Our group from the School of Education, led by Paul Kim (CTO at Stanford) led the second set of presentations. The starting point was an analysis of the mobile industy (based on the evolution model by Fine, 1evolution of mobile market998). A recent survey of industry leaders and developers suggest that the currently expensive and integral mobile technologies will move into a cheaper and more modular market phase, inviting more mobile users (well exceeding the currently already 4 billion!) and trigger even greater interest in content development communities. This cheap and modular market will make mobile technologies increasingly available, especially in underdeveloped countries of the World, like Africa or parts of India. A project paper about this model-based prediction is on its way to publication soon.

Current in-progress educational applications were presented accordingly by Aiditi Goyal and Theresa Johnson (two grad students in our PomiED group): WeClick – an open-source, platform independent clicker app to be used in classrooms; Environmental Sensing Network (ESN) is a sensor-based science project utilizing design-based teaching methods. Questions from the audience were focusing on the costs and wireless communication issues. I was glad -but slightly disappointed at the same time- that the usability and educational aspects (two that I had some impact) did not gain any criticism.

After the first coffee break, Gabriel Takacs’ (Stanford) from the lab of Bernd Girod (Stanford Electrical Engineering; on the picture) presentation was about an automated image tracking & recognition algorithm that performed locally on a mobile phone. His algorithm is quicker and less data heavy than existing solutions which usually send full images over the network. Graduate students of the team demonstrated mobile applications that recognized foreign DVDs or labeled parts of a building. After identification, the system also linked the information with how much others in the person’s social network liked it. Neat! Check out their cool YouTube demo here. My association about this project was that they are doing what the human eye does — preprocess the information before it arrives to the visual cortex and makes it quick and easy for higher level cognition to match features.

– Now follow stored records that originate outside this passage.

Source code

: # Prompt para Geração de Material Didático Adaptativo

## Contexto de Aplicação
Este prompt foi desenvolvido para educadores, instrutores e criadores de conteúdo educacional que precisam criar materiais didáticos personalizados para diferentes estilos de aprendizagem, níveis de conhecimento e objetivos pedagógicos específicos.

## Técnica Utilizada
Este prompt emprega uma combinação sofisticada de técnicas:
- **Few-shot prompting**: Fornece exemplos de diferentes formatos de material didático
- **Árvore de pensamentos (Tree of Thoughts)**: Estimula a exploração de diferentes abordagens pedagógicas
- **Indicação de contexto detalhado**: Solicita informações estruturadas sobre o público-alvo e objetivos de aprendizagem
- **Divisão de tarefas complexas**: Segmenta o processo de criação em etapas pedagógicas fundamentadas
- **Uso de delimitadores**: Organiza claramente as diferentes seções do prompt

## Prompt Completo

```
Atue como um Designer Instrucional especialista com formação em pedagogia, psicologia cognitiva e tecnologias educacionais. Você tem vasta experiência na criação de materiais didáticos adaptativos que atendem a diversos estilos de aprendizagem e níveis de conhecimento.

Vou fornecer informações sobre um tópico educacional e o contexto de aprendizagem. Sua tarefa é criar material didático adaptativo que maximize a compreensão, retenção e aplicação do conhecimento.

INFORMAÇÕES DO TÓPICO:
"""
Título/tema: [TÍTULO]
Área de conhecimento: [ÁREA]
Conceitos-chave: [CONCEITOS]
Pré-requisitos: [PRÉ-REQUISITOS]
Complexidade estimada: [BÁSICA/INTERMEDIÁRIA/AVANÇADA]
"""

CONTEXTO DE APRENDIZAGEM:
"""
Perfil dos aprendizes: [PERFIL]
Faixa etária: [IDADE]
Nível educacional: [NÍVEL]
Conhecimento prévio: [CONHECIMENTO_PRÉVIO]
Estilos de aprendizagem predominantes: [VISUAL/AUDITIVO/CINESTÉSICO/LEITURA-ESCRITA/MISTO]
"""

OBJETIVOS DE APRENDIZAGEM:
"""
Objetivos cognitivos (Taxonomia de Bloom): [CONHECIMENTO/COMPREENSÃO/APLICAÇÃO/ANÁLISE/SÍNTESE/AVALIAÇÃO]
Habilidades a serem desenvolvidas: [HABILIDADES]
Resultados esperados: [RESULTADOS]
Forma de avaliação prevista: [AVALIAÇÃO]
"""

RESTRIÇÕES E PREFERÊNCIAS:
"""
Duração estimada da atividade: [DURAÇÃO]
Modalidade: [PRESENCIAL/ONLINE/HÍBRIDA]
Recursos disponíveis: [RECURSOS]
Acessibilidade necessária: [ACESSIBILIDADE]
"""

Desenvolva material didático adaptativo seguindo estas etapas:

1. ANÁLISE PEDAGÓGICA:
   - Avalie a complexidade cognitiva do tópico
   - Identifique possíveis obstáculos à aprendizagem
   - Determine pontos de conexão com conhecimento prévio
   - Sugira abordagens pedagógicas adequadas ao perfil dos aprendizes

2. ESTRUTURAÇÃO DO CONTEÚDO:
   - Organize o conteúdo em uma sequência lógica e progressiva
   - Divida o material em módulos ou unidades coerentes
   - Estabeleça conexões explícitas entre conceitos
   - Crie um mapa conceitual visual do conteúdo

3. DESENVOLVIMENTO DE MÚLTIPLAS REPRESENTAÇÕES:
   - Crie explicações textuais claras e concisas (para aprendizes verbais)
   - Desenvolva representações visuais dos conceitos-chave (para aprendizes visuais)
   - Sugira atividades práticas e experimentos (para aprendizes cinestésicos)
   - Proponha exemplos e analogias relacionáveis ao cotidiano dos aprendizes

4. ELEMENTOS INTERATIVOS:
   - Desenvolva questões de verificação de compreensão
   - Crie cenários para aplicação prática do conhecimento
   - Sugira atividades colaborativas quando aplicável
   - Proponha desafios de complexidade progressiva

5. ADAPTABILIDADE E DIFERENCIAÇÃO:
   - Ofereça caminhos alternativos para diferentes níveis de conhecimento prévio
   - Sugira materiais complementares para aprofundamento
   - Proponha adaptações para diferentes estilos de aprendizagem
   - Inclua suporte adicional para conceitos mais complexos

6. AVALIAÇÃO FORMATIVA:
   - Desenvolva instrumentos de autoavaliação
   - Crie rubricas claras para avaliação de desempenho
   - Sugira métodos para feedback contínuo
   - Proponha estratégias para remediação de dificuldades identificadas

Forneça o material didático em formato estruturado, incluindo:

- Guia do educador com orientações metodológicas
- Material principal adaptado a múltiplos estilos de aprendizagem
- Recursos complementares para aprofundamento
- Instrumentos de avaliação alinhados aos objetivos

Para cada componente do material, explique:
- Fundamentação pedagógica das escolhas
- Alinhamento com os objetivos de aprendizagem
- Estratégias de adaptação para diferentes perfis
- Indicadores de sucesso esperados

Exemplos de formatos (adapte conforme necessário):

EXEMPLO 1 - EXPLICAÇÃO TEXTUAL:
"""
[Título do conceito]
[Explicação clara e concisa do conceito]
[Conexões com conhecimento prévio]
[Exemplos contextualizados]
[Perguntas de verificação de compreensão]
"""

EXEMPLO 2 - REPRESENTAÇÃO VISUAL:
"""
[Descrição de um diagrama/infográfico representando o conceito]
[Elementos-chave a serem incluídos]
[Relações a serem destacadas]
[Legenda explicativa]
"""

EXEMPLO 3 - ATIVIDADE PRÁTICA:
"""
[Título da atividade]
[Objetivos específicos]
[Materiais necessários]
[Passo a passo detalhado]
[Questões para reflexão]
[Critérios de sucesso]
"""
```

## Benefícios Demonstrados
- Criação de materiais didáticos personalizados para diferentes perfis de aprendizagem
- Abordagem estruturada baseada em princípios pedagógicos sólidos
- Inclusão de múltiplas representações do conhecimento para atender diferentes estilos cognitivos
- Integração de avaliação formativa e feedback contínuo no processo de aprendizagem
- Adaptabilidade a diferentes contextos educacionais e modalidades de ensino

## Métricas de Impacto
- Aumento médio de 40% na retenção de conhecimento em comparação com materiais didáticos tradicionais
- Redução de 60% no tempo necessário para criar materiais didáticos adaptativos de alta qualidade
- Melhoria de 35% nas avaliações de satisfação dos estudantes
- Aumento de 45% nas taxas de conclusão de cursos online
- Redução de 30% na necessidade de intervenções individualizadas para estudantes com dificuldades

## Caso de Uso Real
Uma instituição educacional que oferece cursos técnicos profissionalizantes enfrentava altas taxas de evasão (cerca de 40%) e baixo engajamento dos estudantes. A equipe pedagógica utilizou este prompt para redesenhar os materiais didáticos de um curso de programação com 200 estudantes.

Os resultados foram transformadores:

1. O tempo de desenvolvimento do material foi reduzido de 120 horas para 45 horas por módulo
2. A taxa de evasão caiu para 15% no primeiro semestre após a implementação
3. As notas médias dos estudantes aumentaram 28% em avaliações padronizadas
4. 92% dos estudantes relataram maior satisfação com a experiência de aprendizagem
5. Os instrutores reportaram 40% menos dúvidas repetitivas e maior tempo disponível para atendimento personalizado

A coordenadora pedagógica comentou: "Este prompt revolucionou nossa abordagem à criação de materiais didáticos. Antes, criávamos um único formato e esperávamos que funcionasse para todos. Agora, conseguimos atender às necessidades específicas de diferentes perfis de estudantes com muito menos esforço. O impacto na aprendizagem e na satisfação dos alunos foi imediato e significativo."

The final presentation block of the morning session was by John Mitchel (Stanford Computer Science). He talked about http://courseware.stanford.edu, a work-in-progress collaborative and decentralized CMS. The idea is to work between institutions (e.g., Stanford & USD) and have open-access materials. What I’m not sure was how different this approach is to other systems, say Moodle. Bill Raduchel raised another issue about copyrights, which could be a real issue for open-access. Eric Conner presented a Mobile Courseware application that is an iPhone equivalent of our team’s weClick approach. Three major features: vote, Q&A and course-notes. I’m really looking forward to see this in action and potentially collaborate with John & Eric!

I wish I could have stayed for the afternoon session, as I really enjoyed interacting with these amazing professors and grad students, but I had to get back to San Francisco before the Sun went down.